Enough about him – his past, his old love, his ego, his great sex, his community status……
What about you? How long can you “get along well” while he lies, has sex elsewhere, and puts on a phony public face for the community and his adult kids?
If he’s been successful, you won’t be “impoverished” in a split. He’s threatening that possibility, to protect his image and his own finances, not necessarily yours.
See a lawyer. Know what’s at stake and what isn’t.
Even if you decide to stay, do so on your own terms. Travel, see friends. Date if you wish.
You don’t have to hold up his image, just focus on what’s best for you. He’s shown you that example.
Four years ago my husband had a traumatic brain injury, and was hospitalized for 13 weeks. Mostly my son and I nursed him back to reasonable health.

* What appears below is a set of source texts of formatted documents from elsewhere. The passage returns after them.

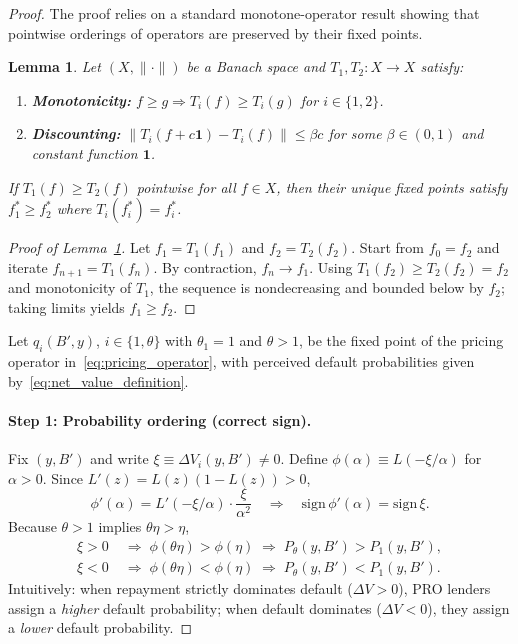 \documentclass[12pt]{article}
\theoremstyle{plain}
\newtheorem{lemma}{Lemma}
\begin{document}
\begin{proof}
	The proof relies on a standard monotone-operator result showing that pointwise orderings of operators are preserved by their fixed points.

	\begin{lemma}\label{lem:operator_dominance}
		Let $(X,\|\cdot\|)$ be a Banach space and $T_1,T_2:X\to X$ satisfy:
		\begin{enumerate}
			\item \textbf{Monotonicity:} $f\ge g \Rightarrow T_i(f)\ge T_i(g)$ for $i\in\{1,2\}$.
			\item \textbf{Discounting:} $\|T_i(f+c\mathbf{1})-T_i(f)\|\le \beta c$ for some $\beta\in(0,1)$ and constant function $\mathbf{1}$.
		\end{enumerate}
		If $T_1(f)\ge T_2(f)$ pointwise for all $f\in X$, then their unique fixed points satisfy $f_1^*\ge f_2^*$ where $T_i(f_i^*)=f_i^*$.
	\end{lemma}

	\begin{proof}[Proof of Lemma~\ref{lem:operator_dominance}]
		Let $f_1=T_1(f_1)$ and $f_2=T_2(f_2)$. Start from $f_0=f_2$ and iterate $f_{n+1}=T_1(f_n)$. By contraction, $f_n\to f_1$. Using $T_1(f_2)\ge T_2(f_2)=f_2$ and monotonicity of $T_1$, the sequence is nondecreasing and bounded below by $f_2$; taking limits yields $f_1\ge f_2$.
	\end{proof}

	Let $q_i(B',y)$, $i\in\{1,\theta\}$ with $\theta_1=1$ and $\theta>1$, be the
	fixed point of the pricing operator in~\eqref{eq:pricing_operator}, with
	perceived default probabilities given by~\eqref{eq:net_value_definition}.

	\paragraph{Step 1: Probability ordering (correct sign).}
	Fix $(y,B')$ and write $\xi\equiv \Delta V_i(y,B')\neq 0$. Define
	$\phi(\alpha)\equiv L(-\xi/\alpha)$ for $\alpha>0$. Since
	$L'(z)=L(z)(1-L(z))>0$,
	\[
		\phi'(\alpha)=L'(-\xi/\alpha)\cdot\frac{\xi}{\alpha^2}
		\quad\Rightarrow\quad
		\mathrm{sign}\,\phi'(\alpha)=\mathrm{sign}\,\xi.
	\]
	Because $\theta>1$ implies $\theta\eta>\eta$,
	\begin{align}
		\xi>0 & \;\Rightarrow\; \phi(\theta\eta)>\phi(\eta)
		\;\Rightarrow\; P_\theta(y,B')>P_1(y,B'),
		\label{eq:prob_order_pos_correct}                   \\
		\xi<0 & \;\Rightarrow\; \phi(\theta\eta)<\phi(\eta)
		\;\Rightarrow\; P_\theta(y,B')<P_1(y,B').
		\label{eq:prob_order_neg_correct}
	\end{align}
	Intuitively: when repayment strictly dominates default (\(\Delta V>0\)), PRO lenders assign a \emph{higher} default probability; when default dominates (\(\Delta V<0\)), they assign a \emph{lower} default probability.


\end{proof}
\end{document}
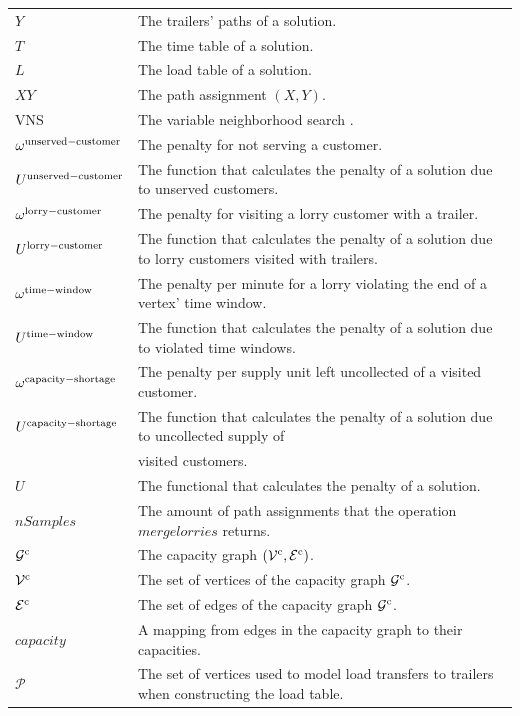\begin{longtable}{ll}
$Y$ & The trailers' paths of a solution.\\
$T$ & The time table of a solution.\\
$L$ & The load table of a solution.\\
$XY$ & The path assignment $(X,Y)$. \\
VNS & The variable neighborhood search . \\
$\omega^{\rm unserved-customer} $ & The penalty for not serving a  customer.  \\
$U^{\rm unserved-customer} $ & The function that calculates the penalty of a solution due to unserved customers. \\
$\omega^{\rm lorry-customer} $ & The penalty for visiting a lorry customer with a trailer. \\
$U^{\rm lorry-customer} $ & The function that calculates the penalty of a solution due to lorry customers visited with trailers. \\
$\omega^{\rm time-window} $ & The penalty per minute for a lorry violating the end of a vertex' time window. \\
$U^{\rm time-window} $ & The function that calculates the penalty of a solution due to violated time windows. \\
$\omega^{\rm capacity-shortage} $ & The penalty per supply unit left uncollected of a visited customer. \\
$U^{\rm capacity-shortage} $ & The function that calculates the penalty of a solution due to uncollected supply of \\
&  visited customers. \\
$U$ & The functional that calculates the penalty of a solution. \\
$nSamples$ & The amount of path assignments that the operation $merge lorries$ returns. \\
$\mathcal G^{\rm c}$ & The capacity graph $(\mathcal V^{\rm c},\mathcal E^{\rm c})$. \\
$\mathcal V^{\rm c}$ & The set of vertices of the capacity graph $\mathcal G^{\rm c}$. \\
$\mathcal E^{\rm c}$ & The set of edges of the capacity graph $\mathcal G^{\rm c}$.\\
$capacity $ & A mapping from edges in the capacity graph to their capacities. \\
$\mathcal P$ & The set of vertices used to model load transfers to trailers when constructing the load table.  \\

\end{longtable}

He still had some problems with memory, aphasia, lost ability to read, or comprehend certain things.
Recently, his mother, 88, and his sister, 62, convinced him to file for divorce.
We’ve been married 44 years.
They’ve brain-washed him into believing that I’m the worst person on earth!
I’ve filed to have the divorce action dismissed because he’s incompetent and cannot even understand “divorce.”
He’s regressed back to a six-year-old, but I don't want a divorce.
Our marriage has always been rocky, but 95% of the time it was because of his family, mostly his mother.
How do I get him to come home when they won't let him out of their sight? I know that his mother’s been feeding him this story for the past three years. What can I do?
You need information from an advocacy group for brain-injury patients, as well as legal advice from someone familiar with those issues.
Search online for such an agency and related professionals in your community.
It’s not clear whether he now lives with those relatives, or in a nursing home, institution, etc.
If their divorce push is based on financial interests, also get informed legally about how to protect your marital assets.
FEEDBACK Regarding the woman’s future brother-in-law who drives her niece and nephew around even after drinking “a few beers.” (Sept. 12):
Reader – “I strongly disagree with advising the woman to “gently” discuss her concerns with her sister.
“It’s not a topic to be discussed gently.
“Too often, the drunk driver walks away unscathed from a crash, while innocent people are killed or injured.
“You’re right that the woman should attend the wedding. In spite of their issues, they’re still sisters.”
Ellie – Most people already know that drinking and driving is dangerous. However, this woman’s sister is distanced from her, due to her disapproval of the fiancée and of his drinking problem.
Currently, nothing she says is accepted.
She must attend the wedding, repair their relationship… and then get through (gently) to her sister, to acknowledge the potential tragic consequences of his drinking and driving.
The children’s mother must call out her fiancé on it.
Tip of the day:
When a spouse acts only on his/her own interest, you’re free to make the same choice.